The EWL last week sent its Contribution responding the EC Public Consultation on the staff working document “Exploiting the employment potential of the personal and household services”. The EWL contribution called for framing a real gender equality perspective when addressing personal and household services, a sector where female migrant workers are highly represented, and stressed the need to recognise that care policies are pillars for the equal economic independence of women and are intrinsically related to the achievement of equality between women and men.
The EWL also called for the recognition of care policies and the provision of care services as pillars to the equal economic independence of women and as intrinsically related to the achievement of equality between women and men. Women experience inequalities in all areas of life, including in employment as a direct result of insufficient collective care responsibility and infrastructures and of inequalities between women and men in the sharing of unpaid household and domestic tasks due to entrenched gender stereotypes, expectations and roles.
The EWL is particularly concerned by the externalisation of care services to individuals, often overqualified migrant women who are being channelled into a sector, which is one of the few possibilities for migrants to work and where their rights as workers are very often not guaranteed or respected.
Delegating tasks that are associated with gender roles through privatisation instead of promoting a collective responsibility and equal sharing of care between women and men has repercussions for society as a whole as inequalities between women and men and among women become more entrenched and institutionalised.
To draft its contribution, the EWL received inputs from several of its national members and from different academic experts and NGO with high level of expertise regarding women workers in the sector.
EWL’s General Recommendations:
- Develop a comprehensive strategy regarding care and work-life balance policies including the provision of affordable care and job creation in care.
- Ensure universal access to quality and affordable care services
- Foster reconciliation policies that promote an equal sharing of care and household tasks between women and men. Ensure fully paid maternity, paternity, parental, carers’ leave for both women and men to avoid economic sanctions later in life and to enable men to take their share of care and household work.
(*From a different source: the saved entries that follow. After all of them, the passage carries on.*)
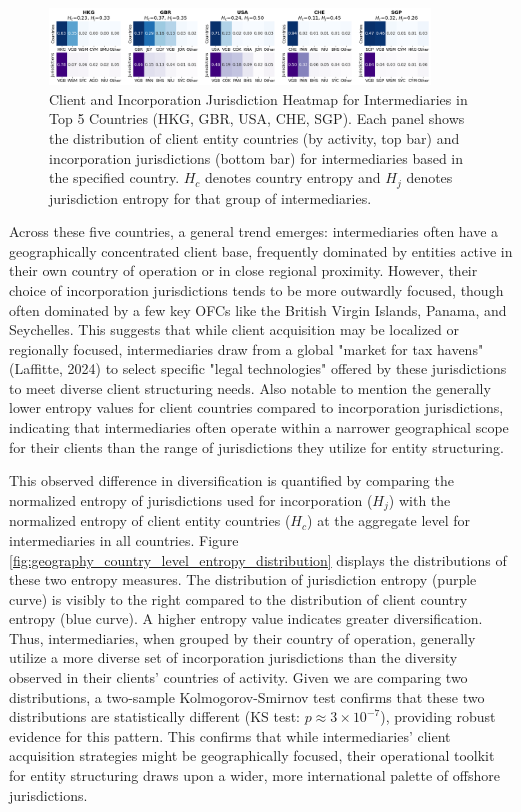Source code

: \begin{figure}[htbp]
    \centering
    \includegraphics[width=0.9\textwidth]{images/Geography_Country_Heatmaps_Top5.png}
    \caption{Client and Incorporation Jurisdiction Heatmap for Intermediaries in Top 5 Countries (HKG, GBR, USA, CHE, SGP). Each panel shows the distribution of client entity countries (by activity, top bar) and incorporation jurisdictions (bottom bar) for intermediaries based in the specified country. $H_c$ denotes country entropy and $H_j$ denotes jurisdiction entropy for that group of intermediaries.}
    \label{fig:geography_country_heatmaps_top5}
\end{figure}

Across these five countries, a general trend emerges: intermediaries often have a geographically concentrated client base, frequently dominated by entities active in their own country of operation or in close regional proximity. However, their choice of incorporation jurisdictions tends to be more outwardly focused, though often dominated by a few key OFCs like the British Virgin Islands, Panama, and Seychelles. This suggests that while client acquisition may be localized or regionally focused, intermediaries draw from a global "market for tax havens" (Laffitte, 2024) to select specific "legal technologies" offered by these jurisdictions to meet diverse client structuring needs. Also notable to mention the generally lower entropy values for client countries compared to incorporation jurisdictions, indicating that intermediaries often operate within a narrower geographical scope for their clients than the range of jurisdictions they utilize for entity structuring. 

This observed difference in diversification is quantified by comparing the normalized entropy of jurisdictions used for incorporation ($H_j$) with the normalized entropy of client entity countries ($H_c$) at the aggregate level for intermediaries in all countries. Figure \ref{fig:geography_country_level_entropy_distribution} displays the distributions of these two entropy measures. The distribution of jurisdiction entropy (purple curve) is visibly to the right compared to the distribution of client country entropy (blue curve). A higher entropy value indicates greater diversification. Thus, intermediaries, when grouped by their country of operation, generally utilize a more diverse set of incorporation jurisdictions than the diversity observed in their clients' countries of activity. Given we are comparing two distributions, a two-sample Kolmogorov-Smirnov test confirms that these two distributions are statistically different (KS test: $p \approx 3 \times 10^{-7}$), providing robust evidence for this pattern. This confirms that while intermediaries' client acquisition strategies might be geographically focused, their operational toolkit for entity structuring draws upon a wider, more international palette of offshore jurisdictions.

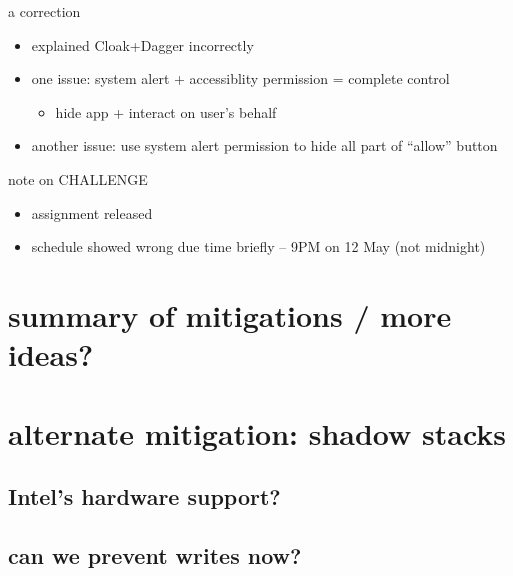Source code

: \begin{frame}{a correction}
    \begin{itemize}
    \item explained Cloak+Dagger incorrectly
    \vspace{.5cm}
    \item one issue: system alert + accessiblity permission = complete control
        \begin{itemize}
        \item hide app + interact on user's behalf
        \end{itemize}
    \item another issue: use system alert permission to hide all part of ``allow'' button
    \end{itemize}
\end{frame}

\begin{frame}{note on CHALLENGE}
    \begin{itemize}
    \item assignment released
    \item schedule showed wrong due time briefly -- 9PM on 12 May (not midnight)
    \end{itemize}
\end{frame}



\section{summary of mitigations / more ideas?}


\section{alternate mitigation: shadow stacks}


\subsection{Intel's hardware support?}


\subsection{can we prevent writes now?}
- Adopt measures that target men and that remove barriers that prevent men taking up care leave are needed. These include a European target related to men’s share of parental leave and measures to sensitise employers on the importance of care related leave for both women and men.
- In order to ensure better working conditions and the quality of the services, personal and household services should be developed with public support in a regulated manner.
- Ensure that social and health and safety legislation and measures are extended to personal and household services.
- Regulate Private employment agencies, who plays an important role in the supply and demand of personal and household services, to ensure strict compliance with labour laws, working conditions, pay and health and safety.
- Provide pathways to a job that fits their qualification to avoid deskilling of migrant women who are channelled into domestic, personal and household services.
- Take measures to eliminate trafficking in relation to personal and household services and address the violation of women’s human rights in the framework of anti-trafficking policies, strategies and actions plans.